• _Exercise inputs_
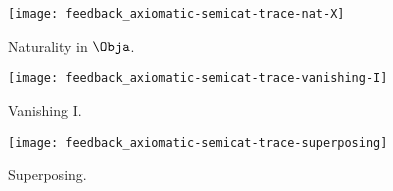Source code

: \begin{figure}[h!]
    \centering
    \texttt{[image: feedback\_axiomatic-semicat-trace-nat-X]}
    \caption{Naturality in $\Obja$.}
    \label{fig:axiomatic-semicat-trace-nat-X}
\end{figure}

\begin{figure}[h!]
    \centering
    \texttt{[image: feedback\_axiomatic-semicat-trace-vanishing-I]}
    \caption{Vanishing I.}
    \label{fig:axiomatic-semicat-trace-vanishing-I}
\end{figure}

\begin{figure}[h!]
    \centering
    \texttt{[image: feedback\_axiomatic-semicat-trace-superposing]}
    \caption{Superposing.}
    \label{fig:axiomatic-semicat-trace-superposing}
\end{figure}

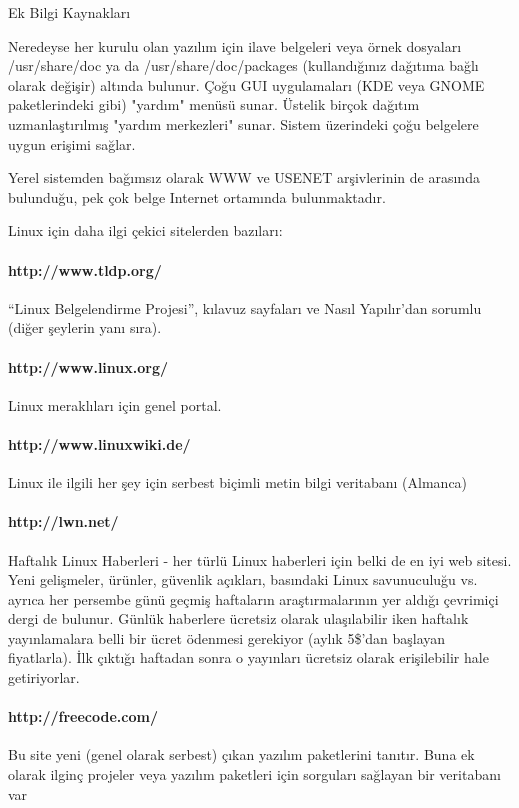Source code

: \begin{section}{Ek Bilgi Kaynakları}

Neredeyse her kurulu olan yazılım için ilave belgeleri veya örnek dosyaları /usr/share/doc ya da /usr/share/doc/packages (kullandığınız dağıtıma bağlı olarak değişir) altında bulunur. Çoğu GUI uygulamaları (KDE veya GNOME paketlerindeki gibi) "yardım" menüsü sunar. Üstelik birçok dağıtım uzmanlaştırılmış "yardım merkezleri" sunar. Sistem üzerindeki çoğu belgelere uygun erişimi sağlar.

Yerel sistemden bağımsız olarak WWW ve USENET arşivlerinin de arasında bulunduğu, pek çok belge Internet ortamında bulunmaktadır. 

Linux için daha ilgi çekici sitelerden bazıları:
\paragraph{http://www.tldp.org/}{“Linux Belgelendirme Projesi”, kılavuz sayfaları ve Nasıl Yapılır'dan sorumlu (diğer şeylerin yanı sıra).}
\paragraph{http://www.linux.org/}{Linux meraklıları için genel portal.}
\paragraph{http://www.linuxwiki.de/}{Linux ile ilgili her şey için serbest biçimli metin bilgi veritabanı (Almanca)}
\paragraph{http://lwn.net/}{Haftalık Linux Haberleri - her türlü Linux haberleri için belki de en iyi web sitesi. Yeni gelişmeler, ürünler, güvenlik açıkları, basındaki Linux savunuculuğu vs. ayrıca her persembe günü geçmiş haftaların araştırmalarının yer aldığı çevrimiçi dergi de bulunur. Günlük haberlere ücretsiz olarak ulaşılabilir iken haftalık yayınlamalara belli bir ücret ödenmesi gerekiyor (aylık 5\$'dan başlayan fiyatlarla). İlk çıktığı haftadan sonra o yayınları ücretsiz olarak erişilebilir hale getiriyorlar.}
\paragraph{http://freecode.com/}{Bu site yeni (genel olarak serbest) çıkan yazılım paketlerini tanıtır. Buna ek olarak ilginç projeler veya yazılım paketleri için sorguları sağlayan bir veritabanı var}

\end{section}
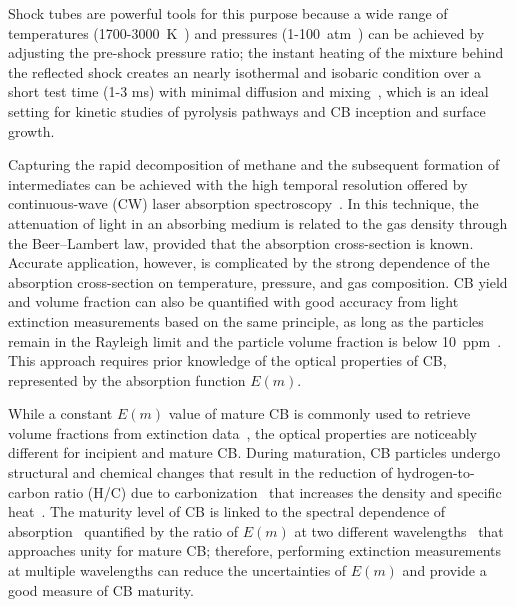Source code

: Shock tubes are powerful tools for this purpose because a wide range of temperatures (1700-3000~K~\citep{agafonov2016unified}) and pressures (1-100~atm~\citep{shao2020shock}) can be achieved by adjusting the pre-shock pressure ratio; the instant heating of the mixture behind the reflected shock creates an nearly isothermal and isobaric condition over a short test time (1-3 ms) with minimal diffusion and mixing~\citep{eremin2012formation}, which is an ideal setting for kinetic studies of pyrolysis pathways and CB inception and surface growth.

Capturing the rapid decomposition of methane and the subsequent formation of intermediates can be achieved with the high temporal resolution offered by continuous-wave (CW) laser absorption spectroscopy~\citep{pinkowski2019multi}. In this technique, the attenuation of light in an absorbing medium is related to the gas density through the Beer–Lambert law, provided that the absorption cross-section is known. Accurate application, however, is complicated by the strong dependence of the absorption cross-section on temperature, pressure, and gas composition. CB yield and volume fraction can also be quantified with good accuracy from light extinction measurements based on the same principle, as long as the particles remain in the Rayleigh limit and the particle volume fraction is below 10~ppm~\citep{eremin2012formation}. This approach requires prior knowledge of the optical properties of CB, represented by the absorption function $E(m)$. 

While a constant $E(m)$ value of mature CB is commonly used to retrieve volume fractions from extinction data~\citep{de2008scattering, agafonov2016unified, utsav2017simultaneous}, the optical properties are noticeably different for incipient and mature CB. During maturation, CB particles undergo structural and chemical changes that result in the reduction of hydrogen-to-carbon ratio (H/C) due to carbonization~\cite{kholghy2016core} that increases the density and specific heat~\citep{michelsen2021effects}. The maturity level of CB is linked to the spectral dependence of absorption~\citep{bescond2016soot} quantified by the ratio of $E(m)$ at two different wavelengths~\citep{yon2021revealing} that approaches unity for mature CB; therefore, performing extinction measurements at multiple wavelengths can reduce the uncertainties of $E(m)$ and provide a good measure of CB maturity.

• _Required action_
In the listing above, find the line with "kılavuz sayfaları ve" and the line with "and surface growth.". Output both, plus every line between them, and no pictures.

• _Task solution_
\paragraph{http://www.tldp.org/}{“Linux Belgelendirme Projesi”, kılavuz sayfaları ve Nasıl Yapılır'dan sorumlu (diğer şeylerin yanı sıra).}
\paragraph{http://www.linux.org/}{Linux meraklıları için genel portal.}
\paragraph{http://www.linuxwiki.de/}{Linux ile ilgili her şey için serbest biçimli metin bilgi veritabanı (Almanca)}
\paragraph{http://lwn.net/}{Haftalık Linux Haberleri - her türlü Linux haberleri için belki de en iyi web sitesi. Yeni gelişmeler, ürünler, güvenlik açıkları, basındaki Linux savunuculuğu vs. ayrıca her persembe günü geçmiş haftaların araştırmalarının yer aldığı çevrimiçi dergi de bulunur. Günlük haberlere ücretsiz olarak ulaşılabilir iken haftalık yayınlamalara belli bir ücret ödenmesi gerekiyor (aylık 5\$'dan başlayan fiyatlarla). İlk çıktığı haftadan sonra o yayınları ücretsiz olarak erişilebilir hale getiriyorlar.}
\paragraph{http://freecode.com/}{Bu site yeni (genel olarak serbest) çıkan yazılım paketlerini tanıtır. Buna ek olarak ilginç projeler veya yazılım paketleri için sorguları sağlayan bir veritabanı var}

\end{section}
Source code

: Shock tubes are powerful tools for this purpose because a wide range of temperatures (1700-3000~K~\citep{agafonov2016unified}) and pressures (1-100~atm~\citep{shao2020shock}) can be achieved by adjusting the pre-shock pressure ratio; the instant heating of the mixture behind the reflected shock creates an nearly isothermal and isobaric condition over a short test time (1-3 ms) with minimal diffusion and mixing~\citep{eremin2012formation}, which is an ideal setting for kinetic studies of pyrolysis pathways and CB inception and surface growth.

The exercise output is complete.